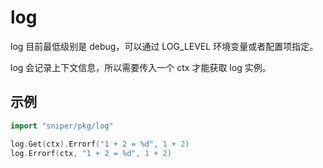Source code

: # log

log 目前最低级别是 debug，可以通过 LOG_LEVEL 环境变量或者配置项指定。

log 会记录上下文信息，所以需要传入一个 ctx 才能获取 log 实例。

## 示例
```go
import "sniper/pkg/log"

log.Get(ctx).Errorf("1 + 2 = %d", 1 + 2)
log.Errorf(ctx, "1 + 2 = %d", 1 + 2)
```

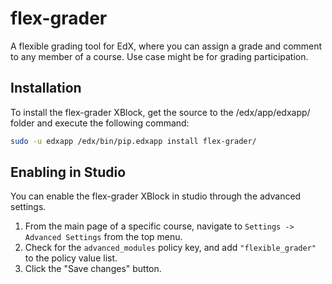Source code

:# flex-grader
A flexible grading tool for EdX, where you can assign a grade and comment to any member of a course. Use case might be for grading participation. 


Installation
------------

To install the flex-grader XBlock, get the source to the /edx/app/edxapp/ folder and execute the following command:

```bash
sudo -u edxapp /edx/bin/pip.edxapp install flex-grader/
```

Enabling in Studio
------------------

You can enable the flex-grader XBlock in studio through the advanced
settings.

1. From the main page of a specific course, navigate to `Settings ->
   Advanced Settings` from the top menu.
2. Check for the `advanced_modules` policy key, and add
   `"flexible_grader"` to the policy value list.
3. Click the "Save changes" button.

****

In the entries above, find the line containing "the top menu.". Set down that line and every line after it through the last one, exactly and alone.

   Advanced Settings` from the top menu.
2. Check for the `advanced_modules` policy key, and add
   `"flexible_grader"` to the policy value list.
3. Click the "Save changes" button.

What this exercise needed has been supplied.